Taking a Chance at Tickling Those Ivories

I’ve never really been one to take risks….

It’s not that I’m a scaredy-cat or anything.  I just like knowing that I’ll get out alive.  With all my limbs.  And hopefully no broken bones.  (That one time I fractured my knee-cap was enough adventure to last me a lifetime).

I just tend to like playing it safe.

And sometimes, that’s okay, I suppose.  I like to think that I’m being smart and that I’m weighing all my options before making a decision.  If one choice points to sudden doom, I’m pretty sure it’s not a bad idea to go with your other options.

Unless you are a reality television star, in which case you should definitely go for the sudden doom option.  Ratings, after all.

But then again, there are those take-a-chance moments that offer opportunity.  The chance of a lifetime.  Something better.  Those moments that remind you that it just might be worth aiming for the moon, because even if you don’t land among the stars, you’ll at least know that you gave it a chance.

Over the past few weeks, I’ve started to teach piano lessons.  I took piano lessons from the age of 6 through the age of 18; and what started as something I was required to do, turned into a passion.  Now, I play for the occasional wedding and play every Sunday at church.

I love it soooo much.

So when people started to ask me if I would teach their kids piano lessons, I started to flirt with the idea of… why not?  Of course, I came up with plenty of reasons that fit into the ‘why not category.’  Mainly that I don’t have college training, other than a few semesters.  And I’ve never taught private lessons before.  And I could fail.

I’m slowly learning, however, that if something you try doesn’t work out, it doesn’t necessarily mean you failed.  It just means that it wasn’t right for you.  It means that you’re meant to try something else.  But at least you know that and won’t be left one day wondering… what if.  I might realize sooner-than-later that teaching piano lessons isn’t for me.

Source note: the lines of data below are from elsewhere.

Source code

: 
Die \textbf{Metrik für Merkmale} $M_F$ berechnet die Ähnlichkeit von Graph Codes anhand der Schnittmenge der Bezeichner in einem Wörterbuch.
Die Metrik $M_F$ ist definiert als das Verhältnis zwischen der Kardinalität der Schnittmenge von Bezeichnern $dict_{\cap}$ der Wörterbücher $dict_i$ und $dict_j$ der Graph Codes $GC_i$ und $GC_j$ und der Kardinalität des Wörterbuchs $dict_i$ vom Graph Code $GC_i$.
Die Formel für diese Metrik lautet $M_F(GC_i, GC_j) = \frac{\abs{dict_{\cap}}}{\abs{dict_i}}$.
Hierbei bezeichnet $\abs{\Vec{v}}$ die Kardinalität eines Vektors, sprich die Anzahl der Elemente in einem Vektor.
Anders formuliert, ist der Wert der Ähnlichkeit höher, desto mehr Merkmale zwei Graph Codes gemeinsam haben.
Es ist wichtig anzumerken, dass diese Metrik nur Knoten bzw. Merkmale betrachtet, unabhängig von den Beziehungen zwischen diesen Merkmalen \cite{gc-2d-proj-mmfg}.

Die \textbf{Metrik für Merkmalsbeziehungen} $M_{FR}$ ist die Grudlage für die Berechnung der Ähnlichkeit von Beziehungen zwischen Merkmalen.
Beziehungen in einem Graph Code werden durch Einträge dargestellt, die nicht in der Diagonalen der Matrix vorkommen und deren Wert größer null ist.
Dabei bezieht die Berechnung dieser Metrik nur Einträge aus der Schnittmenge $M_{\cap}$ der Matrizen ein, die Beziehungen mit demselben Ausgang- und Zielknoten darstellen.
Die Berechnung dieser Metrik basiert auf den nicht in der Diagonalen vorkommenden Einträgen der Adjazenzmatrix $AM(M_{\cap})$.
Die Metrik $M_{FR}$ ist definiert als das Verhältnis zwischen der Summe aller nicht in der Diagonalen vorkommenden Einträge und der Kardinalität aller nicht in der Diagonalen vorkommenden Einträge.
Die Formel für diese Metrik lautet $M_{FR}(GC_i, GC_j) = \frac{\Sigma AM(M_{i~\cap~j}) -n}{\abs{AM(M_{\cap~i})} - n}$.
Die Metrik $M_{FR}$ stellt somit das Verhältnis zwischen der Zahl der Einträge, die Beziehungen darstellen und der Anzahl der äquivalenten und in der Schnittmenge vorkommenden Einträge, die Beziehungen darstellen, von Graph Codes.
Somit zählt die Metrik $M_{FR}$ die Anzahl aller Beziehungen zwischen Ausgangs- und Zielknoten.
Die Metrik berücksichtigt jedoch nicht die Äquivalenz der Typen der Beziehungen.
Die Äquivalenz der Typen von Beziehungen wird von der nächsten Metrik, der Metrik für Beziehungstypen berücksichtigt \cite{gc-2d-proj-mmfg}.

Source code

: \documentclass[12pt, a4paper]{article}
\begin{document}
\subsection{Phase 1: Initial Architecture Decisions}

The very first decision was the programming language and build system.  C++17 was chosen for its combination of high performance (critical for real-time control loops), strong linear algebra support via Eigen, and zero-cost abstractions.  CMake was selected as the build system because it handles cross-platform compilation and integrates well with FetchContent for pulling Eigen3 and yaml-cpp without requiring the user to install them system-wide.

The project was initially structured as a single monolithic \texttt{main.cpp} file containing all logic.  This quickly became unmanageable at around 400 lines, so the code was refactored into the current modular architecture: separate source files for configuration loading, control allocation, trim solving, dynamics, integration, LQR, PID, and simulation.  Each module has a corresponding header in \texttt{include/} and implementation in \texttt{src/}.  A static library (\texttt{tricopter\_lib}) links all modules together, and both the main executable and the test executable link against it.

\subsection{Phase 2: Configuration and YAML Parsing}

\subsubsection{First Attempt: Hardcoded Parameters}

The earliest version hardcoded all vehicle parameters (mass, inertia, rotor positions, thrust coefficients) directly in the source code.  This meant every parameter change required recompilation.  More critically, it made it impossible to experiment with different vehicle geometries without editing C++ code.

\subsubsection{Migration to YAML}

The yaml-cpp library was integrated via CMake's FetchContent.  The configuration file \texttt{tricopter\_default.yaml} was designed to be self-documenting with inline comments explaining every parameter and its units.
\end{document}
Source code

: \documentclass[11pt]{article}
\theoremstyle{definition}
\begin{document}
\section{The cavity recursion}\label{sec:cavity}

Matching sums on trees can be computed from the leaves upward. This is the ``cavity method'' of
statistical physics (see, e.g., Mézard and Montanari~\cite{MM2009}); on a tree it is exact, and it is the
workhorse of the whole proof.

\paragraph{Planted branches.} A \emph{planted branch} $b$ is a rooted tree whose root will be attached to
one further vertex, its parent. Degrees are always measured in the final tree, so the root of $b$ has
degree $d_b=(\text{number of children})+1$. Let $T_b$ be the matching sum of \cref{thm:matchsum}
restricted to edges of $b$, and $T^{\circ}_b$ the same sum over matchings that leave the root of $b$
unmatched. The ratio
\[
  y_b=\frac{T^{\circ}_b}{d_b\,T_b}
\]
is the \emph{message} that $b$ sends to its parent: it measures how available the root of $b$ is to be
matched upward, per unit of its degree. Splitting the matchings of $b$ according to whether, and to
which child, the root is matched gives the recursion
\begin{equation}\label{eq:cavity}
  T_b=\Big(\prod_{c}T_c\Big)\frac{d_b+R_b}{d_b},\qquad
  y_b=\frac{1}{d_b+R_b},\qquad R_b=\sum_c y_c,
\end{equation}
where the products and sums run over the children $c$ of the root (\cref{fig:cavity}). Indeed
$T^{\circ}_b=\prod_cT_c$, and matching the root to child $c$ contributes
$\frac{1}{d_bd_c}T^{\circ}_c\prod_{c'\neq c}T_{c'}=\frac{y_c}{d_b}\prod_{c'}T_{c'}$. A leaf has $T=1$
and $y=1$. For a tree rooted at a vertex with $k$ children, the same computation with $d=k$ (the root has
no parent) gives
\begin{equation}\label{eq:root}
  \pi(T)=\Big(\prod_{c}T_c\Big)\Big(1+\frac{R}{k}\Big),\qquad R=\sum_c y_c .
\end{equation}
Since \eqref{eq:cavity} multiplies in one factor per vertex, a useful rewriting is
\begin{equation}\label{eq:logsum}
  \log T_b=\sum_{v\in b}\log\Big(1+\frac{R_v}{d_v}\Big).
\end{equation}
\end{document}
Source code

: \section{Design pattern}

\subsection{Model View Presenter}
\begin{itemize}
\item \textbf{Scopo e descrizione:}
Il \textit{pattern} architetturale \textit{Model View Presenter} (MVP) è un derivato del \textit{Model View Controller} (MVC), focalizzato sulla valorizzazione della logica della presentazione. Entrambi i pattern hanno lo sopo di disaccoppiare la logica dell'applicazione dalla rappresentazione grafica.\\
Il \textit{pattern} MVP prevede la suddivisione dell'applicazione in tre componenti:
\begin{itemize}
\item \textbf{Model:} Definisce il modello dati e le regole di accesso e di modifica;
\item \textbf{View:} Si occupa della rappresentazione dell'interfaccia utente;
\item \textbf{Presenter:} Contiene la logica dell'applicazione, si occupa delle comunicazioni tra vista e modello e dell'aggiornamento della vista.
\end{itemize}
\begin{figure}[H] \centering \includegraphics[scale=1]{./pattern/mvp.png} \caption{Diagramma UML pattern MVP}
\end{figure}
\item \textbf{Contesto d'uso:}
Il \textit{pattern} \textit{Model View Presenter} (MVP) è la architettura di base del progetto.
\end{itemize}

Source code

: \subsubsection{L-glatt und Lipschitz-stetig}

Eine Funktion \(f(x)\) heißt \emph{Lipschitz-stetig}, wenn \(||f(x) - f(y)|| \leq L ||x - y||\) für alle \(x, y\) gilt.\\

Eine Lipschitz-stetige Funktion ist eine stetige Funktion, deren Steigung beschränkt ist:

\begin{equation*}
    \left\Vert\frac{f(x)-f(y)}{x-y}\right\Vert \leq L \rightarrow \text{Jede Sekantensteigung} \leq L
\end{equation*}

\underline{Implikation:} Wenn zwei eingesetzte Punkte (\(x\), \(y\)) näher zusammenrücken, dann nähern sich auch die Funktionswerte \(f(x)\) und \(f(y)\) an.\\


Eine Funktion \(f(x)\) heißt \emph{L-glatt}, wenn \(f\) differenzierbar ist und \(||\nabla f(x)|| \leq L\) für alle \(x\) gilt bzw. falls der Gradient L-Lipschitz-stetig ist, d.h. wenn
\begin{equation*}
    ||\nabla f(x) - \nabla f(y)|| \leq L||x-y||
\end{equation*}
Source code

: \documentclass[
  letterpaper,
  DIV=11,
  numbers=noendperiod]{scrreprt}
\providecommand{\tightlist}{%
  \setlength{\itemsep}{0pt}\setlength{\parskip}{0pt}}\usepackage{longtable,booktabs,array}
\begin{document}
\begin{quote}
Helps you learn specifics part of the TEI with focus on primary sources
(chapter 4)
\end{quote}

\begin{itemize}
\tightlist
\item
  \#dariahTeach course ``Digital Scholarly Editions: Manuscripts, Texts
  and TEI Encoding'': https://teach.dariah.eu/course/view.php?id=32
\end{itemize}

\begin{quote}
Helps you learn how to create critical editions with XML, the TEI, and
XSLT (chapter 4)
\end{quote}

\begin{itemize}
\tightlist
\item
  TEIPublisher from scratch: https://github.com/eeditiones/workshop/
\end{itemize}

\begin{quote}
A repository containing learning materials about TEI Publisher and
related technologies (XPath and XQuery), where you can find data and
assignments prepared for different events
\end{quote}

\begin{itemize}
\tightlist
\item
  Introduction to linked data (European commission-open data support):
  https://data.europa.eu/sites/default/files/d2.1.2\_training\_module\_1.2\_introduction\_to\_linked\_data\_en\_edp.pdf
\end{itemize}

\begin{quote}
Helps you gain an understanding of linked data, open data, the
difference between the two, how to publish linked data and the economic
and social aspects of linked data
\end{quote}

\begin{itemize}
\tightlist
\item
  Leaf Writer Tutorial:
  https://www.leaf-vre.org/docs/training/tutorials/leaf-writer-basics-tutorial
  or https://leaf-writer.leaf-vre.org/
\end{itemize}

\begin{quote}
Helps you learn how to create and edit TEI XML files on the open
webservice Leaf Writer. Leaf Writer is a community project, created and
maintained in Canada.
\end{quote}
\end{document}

Or that I’m not qualified.  But the thing is that I might be actually really good at it…

And I’ll never know unless I try.

So I purchased an entire curriculum of piano music and have started teaching two little girls.  It’s keeping me busy, since I work full-time right now on top of it.  But I see such opportunity ahead if this does work out.  It could be a side job for me to make a bit of extra money, once we’re living on one salary.  Plus I could make my own hours, work from home, and bring in $15 per half hour… which is way more than the part-time jobs pay around this area.

Will this work out?  I’m not sure…  I might blog in a few weeks and tell you all that piano teaching wasn’t my thing.  But right now?  Right now I’m trying something new.  I’m taking a chance.

And honestly, so far, I’m absolutely loving it.  🙂  Those two little girls are learning piano, and they’re learning it from me.  I’m explaining theory, and they’re understanding it.  They draw me pictures to hang on my fridge and jump around in excitement when they get a ‘Great Job’ smiley face drawn on the songs they complete.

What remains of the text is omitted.